OTTO: You found me easy enough.
ANNALEE: Yeah, yeah, I did. Just followed your trail of blood.
OTTO: (Long pause.) How you been?
ANNALEE: Can’t complain.
OTTO: How’s that guy? That idiot you had the kid with?
>
ANNALEE: Jimmy.
OTTO: That’s his name? Jimmy?
ANNALEE: That’s the kid’s name.
OTTO: Oh.
ANNALEE: The father’s name is James.
OTTO: James and Jimmy.
ANNALEE: Yeah.
OTTO: Pretty close.
ANNALEE: But I never call James, Jimmy.
OTTO: Oh, why’s that?
ANNALEE: I don’t want to confuse them.
OTTO: Right.
ANNALEE: He doesn’t even deserve a name. (Pause.) He’s in prison.
OTTO: Why’s that?
ANNALEE: He killed somebody.
OTTO: Oh. Right. Who’d he kill this time?
ANNALEE: Our babysitter. He says he doesn’t remember.
OTTO: No. He never does.
ANNALEE: Boned her to death.
OTTO: Figures.
ANNALEE: Left a big mess all over the windows.
OTTO: Right.
ANNALEE: Looks like some giant insect hit the glass.
OTTO: Nasty.
ANNALEE: Me and little Jimmy had to get out of there.
OTTO: Sure.
ANNALEE: It was too creepy.
OTTO: Of course.
ANNALEE: I tried mopping it up, but it was very sticky.
(Long pause.)
OTTO: (Still being pushed by ANNALEE.) Did you ever have this dream—this nightmare where you thought you might have killed someone?
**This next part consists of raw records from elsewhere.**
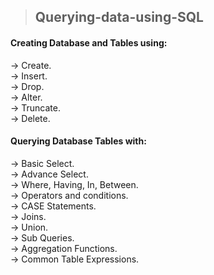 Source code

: > ## Querying-data-using-SQL

#### Creating Database and Tables using:
  → Create.<br/>
  → Insert.<br/>
  → Drop.<br/>
  → Alter.<br/>
  → Truncate.<br/>
  → Delete.<br/>
  
#### Querying Database Tables with:
  → Basic Select.<br/>
  → Advance Select.<br/>
  → Where, Having, In, Between.<br/>
  → Operators and conditions.<br/>
  → CASE Statements.<br/>
  → Joins.<br/>
  → Union.<br/>
  → Sub Queries.<br/>
  → Aggregation Functions.<br/>
  → Common Table Expressions.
ANNALEE: (Stops suddenly.) No!
(She runs upstage, leaving OTTO in the wheelchair; stops again with her back to him.)
OTTO: What’s the matter now?
ANNALEE: (Stays.) I don’t know.
OTTO: I’ve had that nightmare myself. I’m not sure who the victim was. I’m not even sure why.
ANNALEE: (Stays.) Don’t!
OTTO: What?
ANNALEE: (Stays.) No more!
OTTO: No more what? I’m your father.
ANNALEE: (Turning suddenly back to OTTO.) I know that!
OTTO: I’ll always be your father.
ANNALEE: (Returns to OTTO and starts pushing him again.) I know.
OTTO: You’re awfully touchy lately. Things okay back home?
ANNALEE: NO! No, things are not okay back home. I just told you. Don’t you listen?